William J Hutchison,Timothy J Keyes,Helena L Crowell,Charlotte Soneson,Wancen Mu,Ji-Eun Park,Eric S Davis,Abdullah A Nahid,Ming Tang,Victor Yuan,Pierre-Paul Axisa,Jonathan W Kitt,Chi-Lam Poon,Noriaki Sato,Miha Kosmac,Jacques Serizay,Raphael Gottardo,Martin Morgan,Stuart Lee,Michael Lawrence,Stephanie C Hicks,Garry P Nolan,Kara L Davis,Anthony T Papenfuss,Michael I Love,Stefano Mangiola
DOI: https://doi.org/10.1101/2023.09.10.557072
2024-05-22
Abstract:The growth of omic data presents evolving challenges in data manipulation, analysis, and integration. Addressing these challenges, Bioconductor1 provides an extensive community-driven biological data analysis platform. Meanwhile, tidy R programming2 offers a revolutionary standard for data organisation and manipulation. Here, we present the tidyomics software ecosystem, bridging Bioconductor to the tidy R paradigm. This ecosystem aims to streamline omic analysis, ease learning, and encourage cross-disciplinary collaborations. We demonstrate the effectiveness of tidyomics by analysing 7.5 million peripheral blood mononuclear cells from the Human Cell Atlas3, spanning six data frameworks and ten analysis tools.
Bioinformatics
What problem does this paper attempt to address?

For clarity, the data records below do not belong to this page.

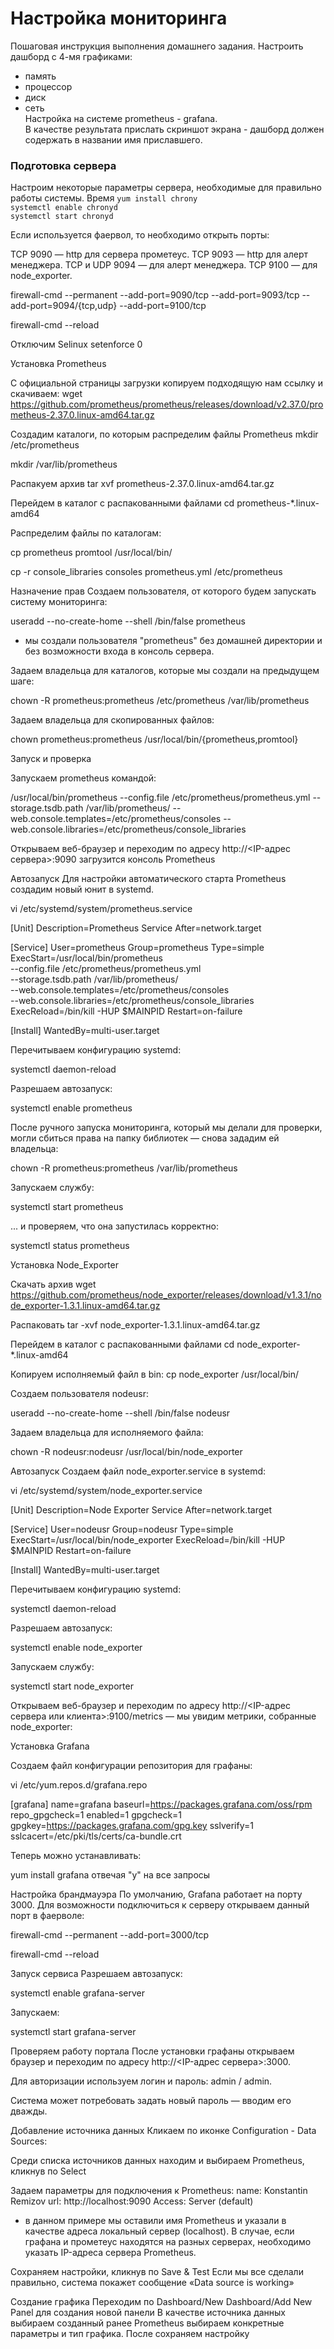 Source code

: # Настройка мониторинга  
Пошаговая инструкция выполнения домашнего задания. 
Настроить дашборд с 4-мя графиками:
- память
- процессор
- диск
- сеть  
Настройка на системе prometheus - grafana.  
В качестве результата прислать скриншот экрана - дашборд должен содержать в названии имя приславшего.

### Подготовка сервера  
Настроим некоторые параметры сервера, необходимые для правильно работы системы.
Время
``yum install chrony``  
``systemctl enable chronyd``  
``systemctl start chronyd``

Если используется фаервол, то необходимо открыть порты:

TCP 9090 — http для сервера прометеус.
TCP 9093 — http для алерт менеджера.
TCP и UDP 9094 — для алерт менеджера.
TCP 9100 — для node_exporter.

firewall-cmd --permanent --add-port=9090/tcp --add-port=9093/tcp --add-port=9094/{tcp,udp} --add-port=9100/tcp

firewall-cmd --reload

Отключим Selinux
setenforce 0

Установка Prometheus

С официальной страницы загрузки копируем подходящую нам ссылку и скачиваем:
wget https://github.com/prometheus/prometheus/releases/download/v2.37.0/prometheus-2.37.0.linux-amd64.tar.gz

Создадим каталоги, по которым распределим файлы Prometheus
mkdir /etc/prometheus

mkdir /var/lib/prometheus

Распакуем архив
tar xvf prometheus-2.37.0.linux-amd64.tar.gz

Перейдем в каталог с распакованными файлами
cd prometheus-*.linux-amd64

Распределим файлы по каталогам:

cp prometheus promtool /usr/local/bin/

cp -r console_libraries consoles prometheus.yml /etc/prometheus

Назначение прав
Создаем пользователя, от которого будем запускать систему мониторинга:

useradd --no-create-home --shell /bin/false prometheus

* мы создали пользователя "prometheus" без домашней директории и без возможности входа в консоль сервера.

Задаем владельца для каталогов, которые мы создали на предыдущем шаге:

chown -R prometheus:prometheus /etc/prometheus /var/lib/prometheus

Задаем владельца для скопированных файлов:

chown prometheus:prometheus /usr/local/bin/{prometheus,promtool}

Запуск и проверка

Запускаем prometheus командой:

/usr/local/bin/prometheus --config.file /etc/prometheus/prometheus.yml --storage.tsdb.path /var/lib/prometheus/ --web.console.templates=/etc/prometheus/consoles --web.console.libraries=/etc/prometheus/console_libraries


Открываем веб-браузер и переходим по адресу http://<IP-адрес сервера>:9090
загрузится консоль Prometheus

Автозапуск
Для настройки автоматического старта Prometheus создадим новый юнит в systemd.

vi /etc/systemd/system/prometheus.service

[Unit]
Description=Prometheus Service
After=network.target

[Service]
User=prometheus
Group=prometheus
Type=simple
ExecStart=/usr/local/bin/prometheus \
--config.file /etc/prometheus/prometheus.yml \
--storage.tsdb.path /var/lib/prometheus/ \
--web.console.templates=/etc/prometheus/consoles \
--web.console.libraries=/etc/prometheus/console_libraries
ExecReload=/bin/kill -HUP $MAINPID
Restart=on-failure

[Install]
WantedBy=multi-user.target

Перечитываем конфигурацию systemd:

systemctl daemon-reload

Разрешаем автозапуск:

systemctl enable prometheus

После ручного запуска мониторинга, который мы делали для проверки, могли сбиться права на папку библиотек — снова зададим ей владельца:

chown -R prometheus:prometheus /var/lib/prometheus

Запускаем службу:

systemctl start prometheus

... и проверяем, что она запустилась корректно:

systemctl status prometheus


Установка Node_Exporter

Скачать архив
wget https://github.com/prometheus/node_exporter/releases/download/v1.3.1/node_exporter-1.3.1.linux-amd64.tar.gz

Распаковать
tar -xvf node_exporter-1.3.1.linux-amd64.tar.gz

Перейдем в каталог с распакованными файлами
cd node_exporter-*.linux-amd64

Копируем исполняемый файл в bin:
cp node_exporter /usr/local/bin/

Создаем пользователя nodeusr:

useradd --no-create-home --shell /bin/false nodeusr

Задаем владельца для исполняемого файла:

chown -R nodeusr:nodeusr /usr/local/bin/node_exporter

Автозапуск
Создаем файл node_exporter.service в systemd:

vi /etc/systemd/system/node_exporter.service

[Unit]
Description=Node Exporter Service
After=network.target

[Service]
User=nodeusr
Group=nodeusr
Type=simple
ExecStart=/usr/local/bin/node_exporter
ExecReload=/bin/kill -HUP $MAINPID
Restart=on-failure

[Install]
WantedBy=multi-user.target

Перечитываем конфигурацию systemd:

systemctl daemon-reload

Разрешаем автозапуск:

systemctl enable node_exporter

Запускаем службу:

systemctl start node_exporter

Открываем веб-браузер и переходим по адресу http://<IP-адрес сервера или клиента>:9100/metrics — мы увидим метрики, собранные node_exporter:


Установка Grafana

Создаем файл конфигурации репозитория для графаны:

vi /etc/yum.repos.d/grafana.repo

[grafana]
name=grafana
baseurl=https://packages.grafana.com/oss/rpm
repo_gpgcheck=1
enabled=1
gpgcheck=1
gpgkey=https://packages.grafana.com/gpg.key
sslverify=1
sslcacert=/etc/pki/tls/certs/ca-bundle.crt

Теперь можно устанавливать:

yum install grafana
отвечая "y" на все запросы

Настройка брандмауэра
По умолчанию, Grafana работает на порту 3000. Для возможности подключиться к серверу открываем данный порт в фаерволе:

firewall-cmd --permanent --add-port=3000/tcp

firewall-cmd --reload

Запуск сервиса
Разрешаем автозапуск:

systemctl enable grafana-server

Запускаем:

systemctl start grafana-server

Проверяем работу портала
После установки графаны открываем браузер и переходим по адресу http://<IP-адрес сервера>:3000. 

Для авторизации используем логин и пароль: admin / admin.

Система может потребовать задать новый пароль — вводим его дважды.


Добавление источника данных
Кликаем по иконке Configuration - Data Sources:

Среди списка источников данных находим и выбираем Prometheus, кликнув по Select

Задаем параметры для подключения к Prometheus:
name: Konstantin Remizov
url: http://localhost:9090
Access: Server (default)

* в данном примере мы оставили имя Prometheus и указали в качестве адреса локальный сервер (localhost). В случае, если графана и прометеус находятся на разных серверах, необходимо указать IP-адреса сервера Prometheus.

Сохраняем настройки, кликнув по Save & Test
Если мы все сделали правильно, система покажет сообщение «Data source is working»

Создание графика
Переходим по Dashboard/New Dashboard/Add New Panel для создания новой панели
В качестве источника данных выбираем созданный ранее Prometheus
выбираем конкретные параметры и тип графика. После сохраняем настройку
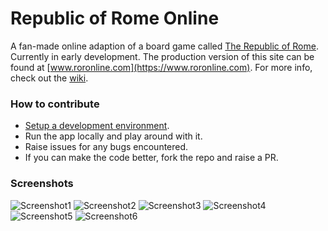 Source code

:# Republic of Rome Online

A fan-made online adaption of a board game called [The Republic of Rome](https://boardgamegeek.com/boardgame/1513/republic-rome). Currently in early development. The production version of this site can be found at [www.roronline.com](https://www.roronline.com). For more info, check out the [wiki](https://github.com/iamlogand/republic-of-rome-online/wiki).

### How to contribute

- [Setup a development environment](https://github.com/iamlogand/republic-of-rome-online/wiki/Setup-a-development-environment).
- Run the app locally and play around with it.
- Raise issues for any bugs encountered.
- If you can make the code better, fork the repo and raise a PR.

### Screenshots

![Screenshot1](https://github.com/iamlogand/republic-of-rome-online/assets/104830874/8fac3556-47b5-4226-ab17-235e3322db51)
![Screenshot2](https://github.com/iamlogand/republic-of-rome-online/assets/104830874/a16fbb31-394c-4b17-b9bc-3710b747d48d)
![Screenshot3](https://github.com/iamlogand/republic-of-rome-online/assets/104830874/92fb03d1-a418-462a-bce4-458005106eae)
![Screenshot4](https://github.com/iamlogand/republic-of-rome-online/assets/104830874/1f6f0054-291b-459d-8b4a-3f1a550515df)
![Screenshot5](https://github.com/iamlogand/republic-of-rome-online/assets/104830874/954b9df6-3d34-4a9a-ab29-b8d12e1c6fae)
![Screenshot6](https://github.com/iamlogand/republic-of-rome-online/assets/104830874/257c421a-52de-4242-bbf9-98dee2da4fb8)
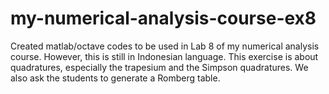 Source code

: # my-numerical-analysis-course-ex8
Created matlab/octave codes to be used in Lab 8 of my numerical analysis course. However, this is still in Indonesian language.  This exercise is about quadratures, especially the trapesium and the Simpson quadratures. We also ask the students to generate a  Romberg table.
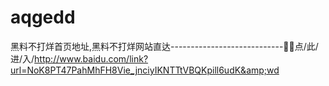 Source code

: # aqgedd
黑料不打烊首页地址,黑料不打烊网站直达----------------------------🕋🕋点/此/进/入/http://www.baidu.com/link?url=NoK8PT47PahMhFH8Vie_jnciyIKNTTtVBQKpill6udK&amp;wd
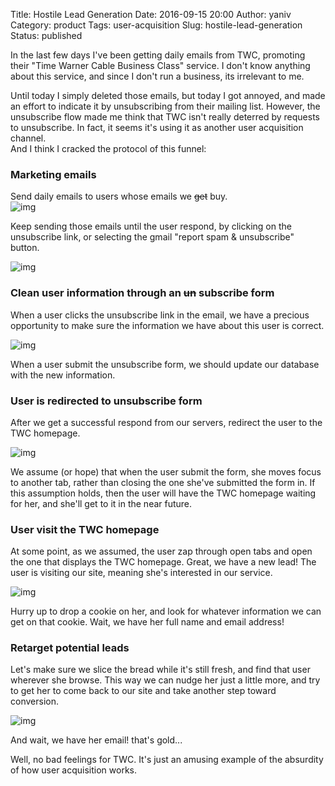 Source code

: Title: Hostile Lead Generation
Date: 2016-09-15 20:00
Author: yaniv
Category: product
Tags: user-acquisition
Slug: hostile-lead-generation
Status: published

In the last few days I've been getting daily emails from TWC, promoting
their "Time Warner Cable Business Class" service. I don't know anything
about this service, and since I don't run a business, its irrelevant to
me. 

Until today I simply deleted those emails, but today I got annoyed, and
made an effort to indicate it by unsubscribing from their mailing list.
However, the unsubscribe flow made me think that TWC isn't really
deterred by requests to unsubscribe. In fact, it seems it's using it as
another user acquisition channel.  
And I think I cracked the protocol of this funnel:

### Marketing emails

Send daily emails to users whose emails we ~~get~~ buy.  
![img](//media.prodissues.com/images/2016/09/twc-email.png)

Keep sending those emails until the user respond, by clicking on the
unsubscribe link, or selecting the gmail "report spam & unsubscribe"
button.  

![img](//media.prodissues.com/images/2016/09/twc-unsubscribe.png)

### Clean user information through an ~~un~~ subscribe form

When a user clicks the unsubscribe link in the email, we have a precious
opportunity to make sure the information we have about this user is
correct.

![img](//media.prodissues.com/images/2016/09/twc-unsubscribe-form.png)

When a user submit the unsubscribe form, we should update our database
with the new information.

### User is redirected to unsubscribe form

After we get a successful respond from our servers, redirect the user to
the TWC homepage.

![img](//media.prodissues.com/images/2016/09/twc-unsubscribe-confirmation.png)

We assume (or hope) that when the user submit the form, she moves focus
to another tab, rather than closing the one she've submitted the form
in. If this assumption holds, then the user will have the TWC homepage
waiting for her, and she'll get to it in the near future.

### User visit the TWC homepage

At some point, as we assumed, the user zap through open tabs and open
the one that displays the TWC homepage. Great, we have a new lead! The
user is visiting our site, meaning she's interested in our service.

![img](//media.prodissues.com/images/2016/09/twc-redirect-to-homepage.png)

Hurry up to drop a cookie on her, and look for whatever information we
can get on that cookie. Wait, we have her full name and email address!

### Retarget potential leads

Let's make sure we slice the bread while it's still fresh, and find that
user wherever she browse. This way we can nudge her just a little more,
and try to get her to come back to our site and take another step toward
conversion.

![img](//media.prodissues.com/images/2016/09/twc-retargeting.png)

And wait, we have her email! that's gold...

Well, no bad feelings for TWC. It's just an amusing example of the
absurdity of how user acquisition works.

The paper aims to address the following issues: 1. **Challenges in Data Manipulation and Analysis**: With the advancement of high-throughput technologies, the amount of data in fields such as genomics, epigenomics, transcriptomics, spatial analysis, and multi-omics has increased dramatically, bringing new challenges to data processing, exploration, analysis, integration, and interpretation. 2. **Interoperability between Existing Frameworks**: Current bioinformatics analysis frameworks (such as Bioconductor) are powerful but lack in terms of interoperability and simplification with other data science ecosystems (such as tidyverse). 3. **Lowering the Learning Curve**: By constructing a unified standard for data representation and manipulation, the learning difficulty for researchers handling diverse omics data can be reduced. 4. **Code Readability and Reusability**: Enhancing code readability and reusability allows researchers to focus more on the biological questions themselves rather than the technical details. By developing the tidyomics ecosystem, the authors hope to combine the powerful functionalities of Bioconductor with the intuitive data representation and manipulation of tidyverse, thereby achieving more efficient and user-friendly omics data analysis tools.